Top of SUPPLIED MATERIAL
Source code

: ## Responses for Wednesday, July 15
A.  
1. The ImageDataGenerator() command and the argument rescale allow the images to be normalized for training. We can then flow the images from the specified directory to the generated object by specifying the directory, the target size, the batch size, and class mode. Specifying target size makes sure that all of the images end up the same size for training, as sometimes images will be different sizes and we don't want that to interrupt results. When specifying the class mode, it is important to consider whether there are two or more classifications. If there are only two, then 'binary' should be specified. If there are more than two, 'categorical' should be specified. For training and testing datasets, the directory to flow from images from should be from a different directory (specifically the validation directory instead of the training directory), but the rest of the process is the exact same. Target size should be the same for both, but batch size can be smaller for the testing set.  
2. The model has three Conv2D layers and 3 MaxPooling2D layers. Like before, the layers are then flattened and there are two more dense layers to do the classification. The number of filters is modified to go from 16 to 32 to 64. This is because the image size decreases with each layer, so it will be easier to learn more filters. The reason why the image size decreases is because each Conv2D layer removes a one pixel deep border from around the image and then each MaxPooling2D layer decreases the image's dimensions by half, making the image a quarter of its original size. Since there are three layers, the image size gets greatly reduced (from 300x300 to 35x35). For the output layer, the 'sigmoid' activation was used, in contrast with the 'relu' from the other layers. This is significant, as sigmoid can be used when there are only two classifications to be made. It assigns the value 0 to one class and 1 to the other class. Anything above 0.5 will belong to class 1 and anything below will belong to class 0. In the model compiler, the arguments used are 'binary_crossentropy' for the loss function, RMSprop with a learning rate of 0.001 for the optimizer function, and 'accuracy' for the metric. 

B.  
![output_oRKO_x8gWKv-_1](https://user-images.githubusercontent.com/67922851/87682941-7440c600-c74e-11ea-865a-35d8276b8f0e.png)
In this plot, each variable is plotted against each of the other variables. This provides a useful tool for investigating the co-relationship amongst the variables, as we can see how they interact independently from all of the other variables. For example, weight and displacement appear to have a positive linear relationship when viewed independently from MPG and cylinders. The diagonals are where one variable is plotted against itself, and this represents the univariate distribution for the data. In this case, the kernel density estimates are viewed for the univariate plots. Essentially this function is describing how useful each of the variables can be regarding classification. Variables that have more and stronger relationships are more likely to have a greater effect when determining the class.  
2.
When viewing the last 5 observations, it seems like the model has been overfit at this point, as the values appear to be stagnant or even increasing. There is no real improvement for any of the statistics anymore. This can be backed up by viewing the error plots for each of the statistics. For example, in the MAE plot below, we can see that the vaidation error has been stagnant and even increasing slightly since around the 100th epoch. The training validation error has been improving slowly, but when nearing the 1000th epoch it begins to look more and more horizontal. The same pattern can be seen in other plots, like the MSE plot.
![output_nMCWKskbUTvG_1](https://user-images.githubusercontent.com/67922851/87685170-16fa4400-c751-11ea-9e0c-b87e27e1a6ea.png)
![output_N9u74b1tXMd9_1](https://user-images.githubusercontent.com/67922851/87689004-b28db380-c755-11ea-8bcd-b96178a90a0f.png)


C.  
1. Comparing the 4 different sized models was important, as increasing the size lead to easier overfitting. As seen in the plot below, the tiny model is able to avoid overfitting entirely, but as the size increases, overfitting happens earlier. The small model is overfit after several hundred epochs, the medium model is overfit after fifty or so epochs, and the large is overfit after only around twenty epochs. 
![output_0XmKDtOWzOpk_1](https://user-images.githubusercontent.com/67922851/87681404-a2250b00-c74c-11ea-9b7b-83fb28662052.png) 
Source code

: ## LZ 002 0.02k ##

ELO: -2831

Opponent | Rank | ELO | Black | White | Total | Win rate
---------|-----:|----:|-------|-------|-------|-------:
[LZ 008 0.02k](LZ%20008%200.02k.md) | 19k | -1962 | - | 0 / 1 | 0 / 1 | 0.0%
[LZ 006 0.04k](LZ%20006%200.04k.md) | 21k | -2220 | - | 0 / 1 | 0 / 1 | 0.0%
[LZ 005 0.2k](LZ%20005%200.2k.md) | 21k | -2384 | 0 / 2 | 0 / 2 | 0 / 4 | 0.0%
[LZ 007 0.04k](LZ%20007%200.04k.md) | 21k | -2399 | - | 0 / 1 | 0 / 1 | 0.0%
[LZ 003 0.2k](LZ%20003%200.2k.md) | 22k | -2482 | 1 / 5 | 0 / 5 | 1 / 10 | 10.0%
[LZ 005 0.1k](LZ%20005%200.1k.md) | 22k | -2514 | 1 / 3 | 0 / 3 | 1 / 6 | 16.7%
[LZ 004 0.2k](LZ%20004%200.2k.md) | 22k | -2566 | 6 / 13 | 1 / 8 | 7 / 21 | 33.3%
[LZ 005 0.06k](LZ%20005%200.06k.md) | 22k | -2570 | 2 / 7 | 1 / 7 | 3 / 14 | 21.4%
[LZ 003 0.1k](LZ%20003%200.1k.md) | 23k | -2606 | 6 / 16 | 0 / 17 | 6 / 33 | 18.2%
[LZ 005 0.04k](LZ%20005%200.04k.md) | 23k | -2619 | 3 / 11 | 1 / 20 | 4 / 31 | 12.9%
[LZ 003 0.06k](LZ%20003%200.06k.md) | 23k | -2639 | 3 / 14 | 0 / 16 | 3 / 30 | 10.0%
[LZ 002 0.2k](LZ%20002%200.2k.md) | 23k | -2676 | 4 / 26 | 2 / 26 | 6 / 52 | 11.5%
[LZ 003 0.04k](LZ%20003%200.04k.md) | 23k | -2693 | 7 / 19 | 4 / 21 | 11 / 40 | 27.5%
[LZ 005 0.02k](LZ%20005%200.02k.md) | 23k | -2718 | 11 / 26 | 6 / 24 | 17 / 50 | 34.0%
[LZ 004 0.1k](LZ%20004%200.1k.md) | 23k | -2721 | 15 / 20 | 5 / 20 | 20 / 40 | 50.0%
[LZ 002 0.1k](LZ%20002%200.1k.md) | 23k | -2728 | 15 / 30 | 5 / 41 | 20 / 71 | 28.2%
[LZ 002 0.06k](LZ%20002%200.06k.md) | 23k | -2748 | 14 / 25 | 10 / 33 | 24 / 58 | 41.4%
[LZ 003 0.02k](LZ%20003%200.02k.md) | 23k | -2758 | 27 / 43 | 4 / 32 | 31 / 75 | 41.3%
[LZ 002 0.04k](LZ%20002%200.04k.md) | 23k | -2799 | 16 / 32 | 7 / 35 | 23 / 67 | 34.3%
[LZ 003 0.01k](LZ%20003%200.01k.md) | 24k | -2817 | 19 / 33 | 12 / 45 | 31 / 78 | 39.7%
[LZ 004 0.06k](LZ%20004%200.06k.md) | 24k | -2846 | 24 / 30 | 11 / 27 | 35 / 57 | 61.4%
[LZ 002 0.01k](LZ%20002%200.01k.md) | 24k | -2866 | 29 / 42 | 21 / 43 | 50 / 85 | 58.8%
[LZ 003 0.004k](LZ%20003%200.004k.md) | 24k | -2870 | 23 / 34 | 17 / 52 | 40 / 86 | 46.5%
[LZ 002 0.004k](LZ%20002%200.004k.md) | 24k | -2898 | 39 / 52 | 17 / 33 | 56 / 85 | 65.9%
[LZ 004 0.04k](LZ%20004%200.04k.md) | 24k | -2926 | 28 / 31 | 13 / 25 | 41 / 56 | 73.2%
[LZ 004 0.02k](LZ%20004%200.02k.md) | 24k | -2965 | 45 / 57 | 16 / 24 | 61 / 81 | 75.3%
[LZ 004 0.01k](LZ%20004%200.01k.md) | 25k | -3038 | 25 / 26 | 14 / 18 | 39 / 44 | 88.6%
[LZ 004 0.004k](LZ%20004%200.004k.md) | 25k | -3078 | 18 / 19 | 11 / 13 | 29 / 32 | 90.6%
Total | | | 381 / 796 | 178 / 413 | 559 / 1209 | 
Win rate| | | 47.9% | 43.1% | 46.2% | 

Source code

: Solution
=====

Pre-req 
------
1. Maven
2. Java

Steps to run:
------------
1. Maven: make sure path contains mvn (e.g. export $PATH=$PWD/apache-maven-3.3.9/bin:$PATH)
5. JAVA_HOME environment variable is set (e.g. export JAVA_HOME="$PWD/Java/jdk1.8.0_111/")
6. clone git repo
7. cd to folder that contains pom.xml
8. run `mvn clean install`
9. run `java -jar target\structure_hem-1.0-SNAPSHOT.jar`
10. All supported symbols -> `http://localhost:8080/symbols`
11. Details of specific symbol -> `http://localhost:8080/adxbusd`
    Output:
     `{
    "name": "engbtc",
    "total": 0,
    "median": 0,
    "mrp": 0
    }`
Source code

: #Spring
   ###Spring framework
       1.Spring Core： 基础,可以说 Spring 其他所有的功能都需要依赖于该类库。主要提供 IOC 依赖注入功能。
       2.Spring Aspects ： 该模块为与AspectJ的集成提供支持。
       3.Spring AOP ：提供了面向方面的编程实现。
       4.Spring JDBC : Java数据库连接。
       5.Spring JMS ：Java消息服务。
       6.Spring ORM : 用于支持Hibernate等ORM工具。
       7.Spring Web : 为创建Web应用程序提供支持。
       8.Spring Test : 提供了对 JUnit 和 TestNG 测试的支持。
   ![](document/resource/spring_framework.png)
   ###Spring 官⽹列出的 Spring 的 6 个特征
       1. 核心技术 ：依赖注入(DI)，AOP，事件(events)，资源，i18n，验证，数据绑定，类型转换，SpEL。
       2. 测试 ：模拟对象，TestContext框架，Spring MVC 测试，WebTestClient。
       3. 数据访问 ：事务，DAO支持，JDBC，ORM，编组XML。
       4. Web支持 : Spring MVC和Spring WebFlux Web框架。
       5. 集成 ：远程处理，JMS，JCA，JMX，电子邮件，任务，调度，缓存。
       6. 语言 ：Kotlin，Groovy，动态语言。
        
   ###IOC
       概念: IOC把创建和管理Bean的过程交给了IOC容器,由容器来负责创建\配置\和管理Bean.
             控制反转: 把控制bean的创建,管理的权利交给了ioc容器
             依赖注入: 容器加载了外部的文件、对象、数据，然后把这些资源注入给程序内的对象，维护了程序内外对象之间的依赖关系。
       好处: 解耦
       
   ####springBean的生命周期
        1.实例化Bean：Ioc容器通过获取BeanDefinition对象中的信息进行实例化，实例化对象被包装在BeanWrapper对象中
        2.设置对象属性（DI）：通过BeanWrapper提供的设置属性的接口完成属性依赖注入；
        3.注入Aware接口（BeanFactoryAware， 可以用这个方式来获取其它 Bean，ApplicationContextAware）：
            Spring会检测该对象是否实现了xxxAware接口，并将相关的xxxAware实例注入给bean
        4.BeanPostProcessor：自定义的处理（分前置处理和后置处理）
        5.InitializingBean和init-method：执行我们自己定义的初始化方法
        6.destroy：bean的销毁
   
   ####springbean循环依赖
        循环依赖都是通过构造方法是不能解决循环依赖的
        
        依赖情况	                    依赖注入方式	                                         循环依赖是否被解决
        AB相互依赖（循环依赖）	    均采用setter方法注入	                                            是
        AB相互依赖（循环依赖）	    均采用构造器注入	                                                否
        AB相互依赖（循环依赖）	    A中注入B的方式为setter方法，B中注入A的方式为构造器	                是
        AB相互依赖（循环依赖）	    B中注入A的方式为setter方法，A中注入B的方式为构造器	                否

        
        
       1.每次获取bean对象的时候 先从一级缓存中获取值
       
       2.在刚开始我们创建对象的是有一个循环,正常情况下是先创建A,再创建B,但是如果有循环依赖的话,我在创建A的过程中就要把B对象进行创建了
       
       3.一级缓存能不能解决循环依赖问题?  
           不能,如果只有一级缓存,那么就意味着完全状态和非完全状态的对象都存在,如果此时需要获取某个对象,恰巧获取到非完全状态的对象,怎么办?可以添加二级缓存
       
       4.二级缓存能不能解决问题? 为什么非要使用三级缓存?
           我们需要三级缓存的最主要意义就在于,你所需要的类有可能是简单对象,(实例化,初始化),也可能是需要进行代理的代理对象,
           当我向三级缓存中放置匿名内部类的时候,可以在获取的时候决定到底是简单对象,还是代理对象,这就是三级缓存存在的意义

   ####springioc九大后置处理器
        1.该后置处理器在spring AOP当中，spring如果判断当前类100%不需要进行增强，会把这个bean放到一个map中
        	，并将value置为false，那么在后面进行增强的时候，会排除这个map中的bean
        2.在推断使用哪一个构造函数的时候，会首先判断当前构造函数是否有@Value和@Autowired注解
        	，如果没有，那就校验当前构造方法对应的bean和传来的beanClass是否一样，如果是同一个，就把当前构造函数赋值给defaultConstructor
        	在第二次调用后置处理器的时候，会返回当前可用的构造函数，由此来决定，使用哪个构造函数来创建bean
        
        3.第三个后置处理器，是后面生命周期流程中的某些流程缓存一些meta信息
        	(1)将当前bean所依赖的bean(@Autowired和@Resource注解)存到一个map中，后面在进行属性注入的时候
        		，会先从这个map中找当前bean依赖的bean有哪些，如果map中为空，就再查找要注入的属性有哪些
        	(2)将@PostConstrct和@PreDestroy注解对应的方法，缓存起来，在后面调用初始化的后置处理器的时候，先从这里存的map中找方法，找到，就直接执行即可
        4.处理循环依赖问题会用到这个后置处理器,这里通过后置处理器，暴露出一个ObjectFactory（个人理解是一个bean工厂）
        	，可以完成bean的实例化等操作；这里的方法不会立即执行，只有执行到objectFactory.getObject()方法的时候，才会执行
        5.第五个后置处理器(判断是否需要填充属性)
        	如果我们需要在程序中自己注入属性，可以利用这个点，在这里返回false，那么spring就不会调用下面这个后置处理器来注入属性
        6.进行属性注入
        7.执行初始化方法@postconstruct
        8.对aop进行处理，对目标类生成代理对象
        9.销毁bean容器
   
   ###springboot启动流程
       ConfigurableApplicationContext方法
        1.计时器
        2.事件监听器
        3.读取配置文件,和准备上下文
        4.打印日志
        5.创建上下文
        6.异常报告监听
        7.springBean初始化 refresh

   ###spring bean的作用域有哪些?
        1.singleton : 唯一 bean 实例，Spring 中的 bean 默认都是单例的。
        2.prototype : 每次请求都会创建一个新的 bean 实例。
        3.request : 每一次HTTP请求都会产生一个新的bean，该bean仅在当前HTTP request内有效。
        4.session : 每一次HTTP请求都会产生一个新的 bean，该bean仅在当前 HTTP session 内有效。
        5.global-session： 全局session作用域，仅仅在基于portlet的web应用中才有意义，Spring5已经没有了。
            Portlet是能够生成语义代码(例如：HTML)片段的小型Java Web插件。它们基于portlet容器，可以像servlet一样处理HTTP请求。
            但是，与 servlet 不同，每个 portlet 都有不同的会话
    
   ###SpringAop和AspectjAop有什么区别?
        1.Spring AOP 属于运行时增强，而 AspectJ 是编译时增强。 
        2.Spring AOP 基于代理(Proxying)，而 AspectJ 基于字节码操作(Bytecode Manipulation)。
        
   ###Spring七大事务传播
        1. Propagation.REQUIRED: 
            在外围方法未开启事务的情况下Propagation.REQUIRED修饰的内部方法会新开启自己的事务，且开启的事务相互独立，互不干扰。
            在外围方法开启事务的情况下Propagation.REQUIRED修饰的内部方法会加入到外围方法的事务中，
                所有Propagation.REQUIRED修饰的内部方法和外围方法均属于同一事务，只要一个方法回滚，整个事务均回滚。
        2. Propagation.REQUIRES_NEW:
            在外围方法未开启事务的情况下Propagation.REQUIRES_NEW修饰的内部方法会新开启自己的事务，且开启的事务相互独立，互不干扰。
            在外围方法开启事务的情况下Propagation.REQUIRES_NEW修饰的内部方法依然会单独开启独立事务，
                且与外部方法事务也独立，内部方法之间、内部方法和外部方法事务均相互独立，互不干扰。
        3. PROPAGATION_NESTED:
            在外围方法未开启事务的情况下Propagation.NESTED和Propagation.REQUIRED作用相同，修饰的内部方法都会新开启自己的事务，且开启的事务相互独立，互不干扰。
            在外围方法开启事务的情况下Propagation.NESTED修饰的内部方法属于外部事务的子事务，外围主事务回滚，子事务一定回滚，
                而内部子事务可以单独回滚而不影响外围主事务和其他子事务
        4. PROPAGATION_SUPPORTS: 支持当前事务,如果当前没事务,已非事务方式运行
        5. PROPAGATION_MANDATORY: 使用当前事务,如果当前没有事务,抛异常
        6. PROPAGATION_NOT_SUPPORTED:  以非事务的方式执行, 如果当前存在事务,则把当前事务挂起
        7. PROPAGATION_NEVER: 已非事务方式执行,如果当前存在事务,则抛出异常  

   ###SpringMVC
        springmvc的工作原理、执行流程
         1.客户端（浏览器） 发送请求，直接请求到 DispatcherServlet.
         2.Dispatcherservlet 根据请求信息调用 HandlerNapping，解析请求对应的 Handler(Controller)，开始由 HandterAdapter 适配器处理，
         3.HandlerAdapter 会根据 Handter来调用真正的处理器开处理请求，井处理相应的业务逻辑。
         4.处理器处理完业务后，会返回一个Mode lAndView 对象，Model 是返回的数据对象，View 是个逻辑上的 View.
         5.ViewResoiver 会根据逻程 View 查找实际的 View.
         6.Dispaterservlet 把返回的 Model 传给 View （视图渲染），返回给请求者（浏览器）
Bottom of SUPPLIED MATERIAL
WHAT THE TASK ASKS:
Looking at the entries above, can you reproduce exactly the lines from the one that holds "10. All supported" through the one that holds "3. 数据访问 ：事务，DAO支持，JDBC，ORM，编组XML。", and only those?

THE ANSWER:
10. All supported symbols -> `http://localhost:8080/symbols`
11. Details of specific symbol -> `http://localhost:8080/adxbusd`
    Output:
     `{
    "name": "engbtc",
    "total": 0,
    "median": 0,
    "mrp": 0
    }`
Source code

: #Spring
   ###Spring framework
       1.Spring Core： 基础,可以说 Spring 其他所有的功能都需要依赖于该类库。主要提供 IOC 依赖注入功能。
       2.Spring Aspects ： 该模块为与AspectJ的集成提供支持。
       3.Spring AOP ：提供了面向方面的编程实现。
       4.Spring JDBC : Java数据库连接。
       5.Spring JMS ：Java消息服务。
       6.Spring ORM : 用于支持Hibernate等ORM工具。
       7.Spring Web : 为创建Web应用程序提供支持。
       8.Spring Test : 提供了对 JUnit 和 TestNG 测试的支持。
   ![](document/resource/spring_framework.png)
   ###Spring 官⽹列出的 Spring 的 6 个特征
       1. 核心技术 ：依赖注入(DI)，AOP，事件(events)，资源，i18n，验证，数据绑定，类型转换，SpEL。
       2. 测试 ：模拟对象，TestContext框架，Spring MVC 测试，WebTestClient。
       3. 数据访问 ：事务，DAO支持，JDBC，ORM，编组XML。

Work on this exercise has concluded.